Disasters Never a Year So Bad
Again, passengers boarded a jetliner, strapped themselves in and prepared to set course for a holiday resort. Once again, the seat configuration had been modified to hold more passengers. Almost every seat was taken. Beyond a few slender details, the tragedies of British Airtours Flight KT 328 and Japan Air Lines Flight 123 have little in common. But last week's air disaster at Manchester International Airport, in the north of England, coming just ten days after the crash of the JAL jumbo jet, had a numbingly familiar ring: the reports of panicked passengers screaming for help, a plane with a sound safety record lying twisted and charred. The grim toll of the dead, this time, was 54. Miraculously, 83 survived the blaze that engulfed the Boeing 737 shortly after an engine exploded during takeoff, forcing the plane back onto the runway.
The tragedy was the fourth major air disaster in the past ten weeks, and the third involving a Boeing aircraft. No pattern has emerged, however, that suggests any linkage between the various accidents. Preliminary reports on the Manchester wreck cited an "uncontained engine failure," meaning an explosion in the plane's engine, which was built for Boeing by Pratt & Whitney of East Hartford, Conn. In the case of Air India Flight 182, which crashed into the Atlantic Ocean off the Irish coast on June 23, killing all 329 aboard, a bomb is suspected of having caused the 747 to disintegrate in midair. The JAL crash on Aug. 12, which claimed 520 lives, is still under investigation, but speculation continues that the rear pressure bulkhead cracked in flight.
While the precise cause of each of these disasters may never be conclusively established, there is one certainty: 1985 is already the worst year in civil- aviation history, and there are still four months to go.
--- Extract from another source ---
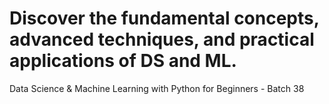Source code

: # Discover the fundamental concepts, advanced techniques, and practical applications of DS and ML.
Data Science &amp; Machine Learning with Python for Beginners - Batch 38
The year has seen 15 air accidents worldwide and a death toll estimated at more than 1,500, surpassing the previous record, set in all of 1974, by at least 245 deaths. The bleak performance has ruffled even the most intrepid flyers, and now is raising disturbing issues about flight overcrowding and inattention to safety that could give airlines a bumpy ride in the months ahead. "The 'driver' is economics, not safety," Charles Miller, a former safety inspector for the U.S. Civil Aeronautics Board, charged last week.
The tragedy of Flight KT 328 began shortly after 7:00 a.m. London time. As the 131 passengers settled back in their seats, many were probably thinking of their pending escape from England's blustery summer for the sunny Greek island of Corfu, the plane's destination. At 7:07, the twin-engine jet pulled away from the loading gate and taxied to the northeast end of runway 2406.
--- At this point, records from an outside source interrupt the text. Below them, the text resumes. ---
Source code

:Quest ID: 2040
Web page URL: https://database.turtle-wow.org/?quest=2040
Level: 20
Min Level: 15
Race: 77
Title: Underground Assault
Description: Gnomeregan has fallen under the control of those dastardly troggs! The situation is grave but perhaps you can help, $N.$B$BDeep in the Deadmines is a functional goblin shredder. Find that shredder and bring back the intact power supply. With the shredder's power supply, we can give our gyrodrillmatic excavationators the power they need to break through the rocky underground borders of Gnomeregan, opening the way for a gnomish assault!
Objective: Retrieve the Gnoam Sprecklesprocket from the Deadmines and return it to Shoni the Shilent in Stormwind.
In the cockpit, Captain Peter Terrington, 39, a 19-year veteran of flying, received the all-clear signal from the control tower. As the plane hit 120 m.p.h., about one-third of the way down the 10,000-ft. runway, the left engine exploded. The blast ruptured fuel tanks and lines, spewing jet fuel throughout the rear passenger section of the plane and turning it into an inferno.